Difference between White Rum and Dark Rum

Key difference: White rums tend to have a fairly clean and sweet taste. Dark rums are quite popular and have a bold, fuller taste. Dark rums also have a greater amount of underlying molasses and sometimes caramel flavor, as well as a tinge of spices.

Rum is a type of liquor that is made from fermented sugarcane and molasses, which is the syrupy by-product of sugarcane. The process of making rum includes taking the sweet juices from the sugarcane and turning them into molasses. The molasses is then fermented into rum.
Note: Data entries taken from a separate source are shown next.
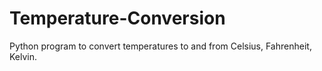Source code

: # Temperature-Conversion


Python program to convert temperatures to and from Celsius, Fahrenheit, Kelvin.
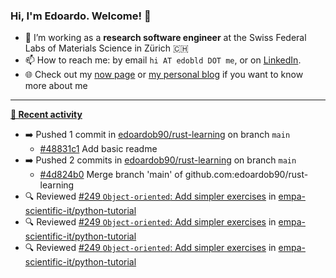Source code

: ### Hi, I'm Edoardo. Welcome! 👋 

- 🔭 I’m working as a **research software engineer** at the Swiss Federal Labs of Materials Science in Zürich 🇨🇭
- 📫 How to reach me: by email `hi AT edobld DOT me`, or on [LinkedIn](https://linkedin.com/in/edobld).
- 🌐 Check out my [now page](https://edoardob.im/now) or [my personal blog](https://blog.edoardob.im) if you want to know more about me

---

**[📰 Recent activity](https://github.com/edoardob90)**
* ➡️ Pushed 1 commit in [edoardob90/rust-learning](https://github.com/edoardob90/rust-learning) on branch `main`
  * [#48831c1](https://github.com/edoardob90/rust-learning/commit/48831c1) Add basic readme
* ➡️ Pushed 2 commits in [edoardob90/rust-learning](https://github.com/edoardob90/rust-learning) on branch `main`
  * [#4d824b0](https://github.com/edoardob90/rust-learning/commit/4d824b0) Merge branch &#39;main&#39; of github.com:edoardob90/rust-learning
* 🔍 Reviewed [#249 `Object-oriented`: Add simpler exercises](https://github.com/empa-scientific-it/python-tutorial/pull/249) in [empa-scientific-it/python-tutorial](https://github.com/empa-scientific-it/python-tutorial)
* 🔍 Reviewed [#249 `Object-oriented`: Add simpler exercises](https://github.com/empa-scientific-it/python-tutorial/pull/249) in [empa-scientific-it/python-tutorial](https://github.com/empa-scientific-it/python-tutorial)
* 🔍 Reviewed [#249 `Object-oriented`: Add simpler exercises](https://github.com/empa-scientific-it/python-tutorial/pull/249) in [empa-scientific-it/python-tutorial](https://github.com/empa-scientific-it/python-tutorial)


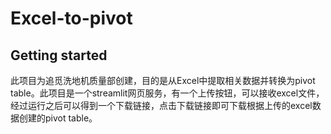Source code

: # Excel-to-pivot


## Getting started
此项目为追觅洗地机质量部创建，目的是从Excel中提取相关数据并转换为pivot table。此项目是一个streamlit网页服务，有一个上传按钮，可以接收excel文件，经过运行之后可以得到一个下载链接，点击下载链接即可下载根据上传的excel数据创建的pivot table。

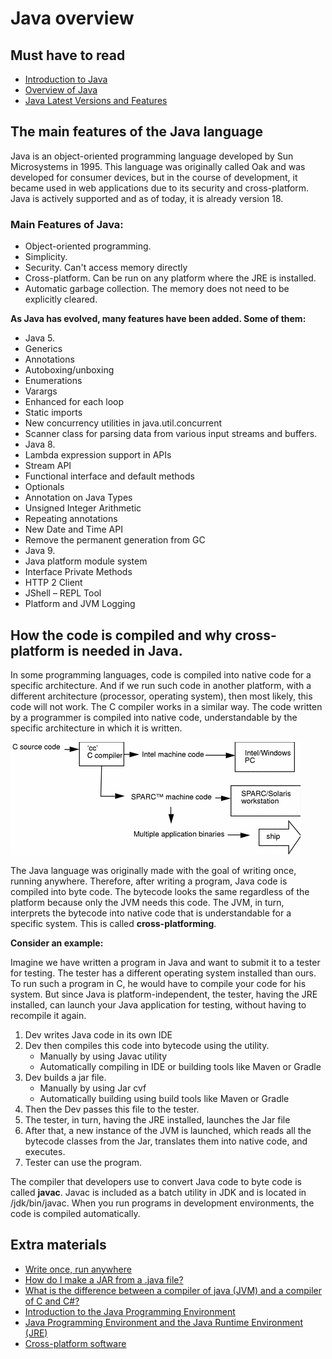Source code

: # Java overview
## Must have to read

- [Introduction to Java](https://www.geeksforgeeks.org/introduction-to-java/#:~:text=Java%20is%20a%20class%2Dbased,all%20platforms%20that%20support%20Java. "Introduction to Java")
- [Overview of Java](https://docs.oracle.com/en/database/oracle/oracle-database/12.2/jjdev/Java-overview.html "Overview of Java")
- [Java Latest Versions and Features](https://howtodoinjava.com/java-version-wise-features-history/ "Java Latest Versions and Features")

## The main features of the Java language
Java is an object-oriented programming language developed by Sun Microsystems in 1995. This language was originally called Oak and was developed for consumer devices, but in the course of development, it became used in web applications due to its security and cross-platform. Java is actively supported and as of today, it is already version 18.

### Main Features of Java:
- Object-oriented programming.
- Simplicity.
- Security. Can't access memory directly
- Cross-platform. Can be run on any platform where the JRE is installed.
- Automatic garbage collection. The memory does not need to be explicitly cleared.

**As Java has evolved, many features have been added. Some of them:**
- Java 5.
- Generics
- Annotations
- Autoboxing/unboxing
- Enumerations
- Varargs
- Enhanced for each loop
- Static imports
- New concurrency utilities in java.util.concurrent
- Scanner class for parsing data from various input streams and buffers.
- Java 8.
- Lambda expression support in APIs
- Stream API
- Functional interface and default methods
- Optionals
- Annotation on Java Types
- Unsigned Integer Arithmetic
-  Repeating annotations
- New Date and Time API
- Remove the permanent generation from GC
- Java 9.
- Java platform module system
- Interface Private Methods
- HTTP 2 Client
- JShell – REPL Tool
- Platform and JVM Logging

## How the code is compiled and why cross-platform is needed in Java.

In some programming languages, code is compiled into native code for a specific architecture. And if we run such code in another platform, with a different architecture (processor, operating system), then most likely, this code will not work. The C compiler works in a similar way. The code written by a programmer is compiled into native code, understandable by the specific architecture in which it is written.

![](compiler-flow.png)

The Java language was originally made with the goal of writing once, running anywhere.
Therefore, after writing a program, Java code is compiled into byte code. The bytecode looks the same regardless of the platform because only the JVM needs this code. The JVM, in turn, interprets the bytecode into native code that is understandable for a specific system. This is called **cross-platforming**.


**Consider an example:**

Imagine we have written a program in Java and want to submit it to a tester for testing. The tester has a different operating system installed than ours. To run such a program in C, he would have to compile your code for his system. But since Java is platform-independent, the tester, having the JRE installed, can launch your Java application for testing, without having to recompile it again.

1. Dev writes Java code in its own IDE
2. Dev then compiles this code into bytecode using the utility.
    - Manually by using Javac utility
    - Automatically compiling in IDE or building tools like Maven or Gradle
3. Dev builds a jar file.
    - Manually by using Jar cvf
    - Automatically building using build tools like Maven or Gradle
4. Then the Dev passes this file to the tester.
5. The tester, in turn, having the JRE installed, launches the Jar file
6. After that, a new instance of the JVM is launched, which reads all the bytecode classes from the Jar, translates them into native code, and executes.
7. Tester can use the program.

The compiler that developers use to convert Java code to byte code is called **javac**. Javac is included as a batch utility in JDK and is located in /jdk/bin/javac.
When you run programs in development environments, the code is compiled automatically.

## Extra materials
- [Write once, run anywhere](https://en.wikipedia.org/wiki/Write_once,_run_anywhere "Write once, run anywhere")
- [How do I make a JAR from a .java file?](https://stackoverflow.com/questions/9941296/how-do-i-make-a-jar-from-a-java-file "How do I make a JAR from a .java file?")
- [What is the difference between a compiler of java (JVM) and a compiler of C and C#?](https://www.quora.com/What-is-the-difference-between-a-compiler-of-java-JVM-and-a-compiler-of-C-and-C "What is the difference between a compiler of java (JVM) and a compiler of C and C#?")
- [Introduction to the Java Programming Environment](https://docs.oracle.com/cd/E19455-01/806-3461/6jck06gqb/index.html "Introduction to the Java Programming Environment")
- [Java Programming Environment and the Java Runtime Environment (JRE)](https://docs.oracle.com/cd/E19455-01/806-3461/6jck06gqd/index.html "Java Programming Environment and the Java Runtime Environment (JRE)")
- [Cross-platform software](https://ru.wikipedia.org/wiki/%D0%9A%D1%80%D0%BE%D1%81%D1%81%D0%BF%D0%BB%D0%B0%D1%82%D1%84%D0%BE%D1%80%D0%BC%D0%B5%D0%BD%D0%BD%D0%BE%D1%81%D1%82%D1%8C "Cross-platform software")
The rum is then aged in casks and the type of cask used determines the final color of the rum.

According to the United States Government Federal Standards of Identity, the official definition of rum states: “(f) Class 6; rum. ‘Rum’ is an alcoholic distillate from the fermented juice of sugar cane, sugar cane syrup, sugar cane molasses, or other sugar cane by-products, produced at less than 190 proof in such manner that the distillate possesses the taste, aroma and characteristics generally attributed to rum, and bottled at not less than 80 proof; and also includes mixtures solely of such distillates.”

Rum is most commonly available as white rum, gold rum, and dark rum. As previously stated the amount of time the rum is aged and the type of cask it is aged in, determines the color of the rum. There are also some differences in the taste and uses of the different rums.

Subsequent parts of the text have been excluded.